Last week, the government pledged to start paying compensation while President Emmerson Mnangagwa said priority would be given to elderly white farmers who lost their properties during the land reform programme.
The MDC Alliance, seem to be in agreement with the government white farmers suffered losses during the land reform exercise.
However, some politicians such as South African Economic Freedom Fighters leader Julius Malema labelled government’s decision as a “sell-out position.”
ZCP, which champions the economic rights of workers said paying compensation to a group that was advantaged trampled on the workers’ rights.
In an interview with CITE, ZCP General Secretary, Nicholas Ngqabutho Mabhena, who is based in South Africa, said his party was not opposed to white farmers who want to return and lease land on the basis of “one family-one farm,” as they would contribute to production and the rebuilding of the economy.
But ZCP is against the argument that the government was only paying for improvements made to the land.
“This is spurious as those improvements were made by the labour of the workers and the surplus value which they produced,” said Mabhena.
“The compensation of former white farmers, an outflow of a large quantity of money to those already rich represents a form of class solidarity in which the black capitalists of Zimbabwe are extending the hand of friendship to a section of white capitalists while simultaneously trampling on the rights of the workers and peasants.”
Mabhena said even if government fundraised for compensation, valuable capital necessary for growing crops would be shifted away from the agriculture sector, which was ‘more worrying.’

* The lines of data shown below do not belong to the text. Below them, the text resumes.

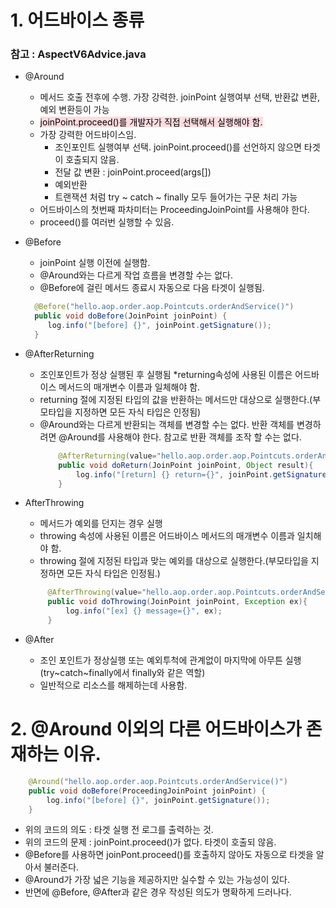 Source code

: # 1. 어드바이스 종류
### 참고 : AspectV6Advice.java
* @Around
  * 메서드 호출 전후에 수행. 가장 강력한. joinPoint 실행여부 선택, 반환값 변환, 예외 변환등이 가능
  * <span style="color:black; background-color:#ffdce0"> joinPoint.proceed()를 개발자가 직접 선택해서 실행해야 함.</span>  
  * 가장 강력한 어드바이스임.
    * 조인포인트 실행여부 선택. joinPoint.proceed()를 선언하지 않으면 타겟이 호출되지 않음.
    * 전달 값 변환 : joinPoint.proceed(args[])
    * 예외반환
    * 트랜잭션 처럼 try ~ catch ~ finally 모두 들어가는 구문 처리 가능
  * 어드바이스의 첫번째 파차미터는 ProceedingJoinPoint를 사용해야 한다.
  * proceed()를 여러번 실행할 수 있음.

* @Before
  * joinPoint 실행 이전에 실행함.
  * @Around와는 다르게 작업 흐름을 변경할 수는 없다.
  * @Before에 걸린 메서드 종료시 자동으로 다음 타겟이 실행됨.
  ```java
    @Before("hello.aop.order.aop.Pointcuts.orderAndService()")
    public void doBefore(JoinPoint joinPoint) {
       log.info("[before] {}", joinPoint.getSignature());
    }
  ```

* @AfterReturning 
  * 조인포인트가 정상 실행된 후 실행됨
  *returning속성에 사용된 이름은 어드바이스 메서드의 매개변수 이름과 일체해야 함.
  * returning 절에 지정된 타입의 값을 반환하는 메서드만 대상으로 실행한다.(부모타입을 지정하면 모든 자식 타입은 인정됨)
  * @Around와는 다르게 반환되는 객체를 변경할 수는 없다. 반환 객체를 변경하려면 @Around를 사용해야 한다. 참고로 반환 객체를 조작 할 수는 없다.
    ```java
        @AfterReturning(value="hello.aop.order.aop.Pointcuts.orderAndService()", returning = "result")
        public void doReturn(JoinPoint joinPoint, Object result){
            log.info("[return] {} return={}", joinPoint.getSignature(), result);
        }
    ```  
  

* AfterThrowing
  * 메서드가 예외를 던지는 경우 실행
  * throwing 속성에 사용된 이름은 어드바이스 메서드의 매개변수 이름과 일치해야 함.
  * throwing 절에 지정된 타입과 맞는 예외를 대상으로 실행한다.(부모타입을 지정하면 모든 자식 타입은 인정됨.)
   ```java
        @AfterThrowing(value="hello.aop.order.aop.Pointcuts.orderAndService()", throwing = "ex")
        public void doThrowing(JoinPoint joinPoint, Exception ex){
            log.info("[ex] {} message={}", ex);
        }
    ```

* @After
  * 조인 포인트가  정상실행 또는 예외투척에 관계없이 마지막에 아무튼 실행(try~catch~finally에서 finally와 같은 역할)
  * 일반적으로 리소스를 해제하는데 사용함.

# 2. @Around 이외의 다른 어드바이스가 존재하는 이유.

```java
    @Around("hello.aop.order.aop.Pointcuts.orderAndService()")
    public void doBefore(ProceedingJoinPoint joinPoint) {
        log.info("[before] {}", joinPoint.getSignature());
    }
```
* 위의 코드의 의도 : 타겟 실행 전 로그를 출력하는 것.
* 위의 코드의 문제 : joinPoint.proceed()가 없다. 타겟이 호출되 않음.
* @Before를 사용하면 joinPont.proceed()를 호출하지 않아도 자동으로 타겟을 알아서 불러준다.
* @Around가 가장 넓은 기능을 제공하지만 실수할 수 있는 가능성이 있다.
* 반면에 @Before, @After과 같은 경우 작성된 의도가 명확하게 드러나다.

“This move will probably be used as an excuse to remove the poorest of the beneficiaries of land reform if they are unable to pay.
“The friendly attitude shown by the government towards white farmers is clearly utterly different to that shown to doctors, nurses, teachers and street traders. The working-class and the poor are now clearly seen as the enemy.
“To these sections, we must now add the peasants who are now systematically being removed from land where, only a few years ago, they were being resettled,” he alleged.
The ZCP leader claimed that the coup d’état in November 2017 represented a division within the ruling élite between those who wanted to continue looting while hiding behind anti-white and anti-imperialist rhetoric and those who were interested in reviving production by becoming agents for foreign capital and receiving a steady income on the other.
“In communist terms, the first we call parasitic capitalism, the second we call comprador capitalism.
“The new Zanu PF leadership is now doing its very best to please foreign capital; the paying of compensation to white farmers is part of that process, as is the campaign to destroy the labour movement by arresting trade unionists in order to keep down wages and attract foreign direct Investment,” he said.
Mabhena also claimed there was no discernible difference in Zanu PF’s and MDC Alliances’ economic policies.
“The difference between Zanu PF and MDC Alliance is purely one of faces. The announcement of the plan to compensate former white farmers represents another step in the convergence of two neo-liberal parties,” the general secretary said.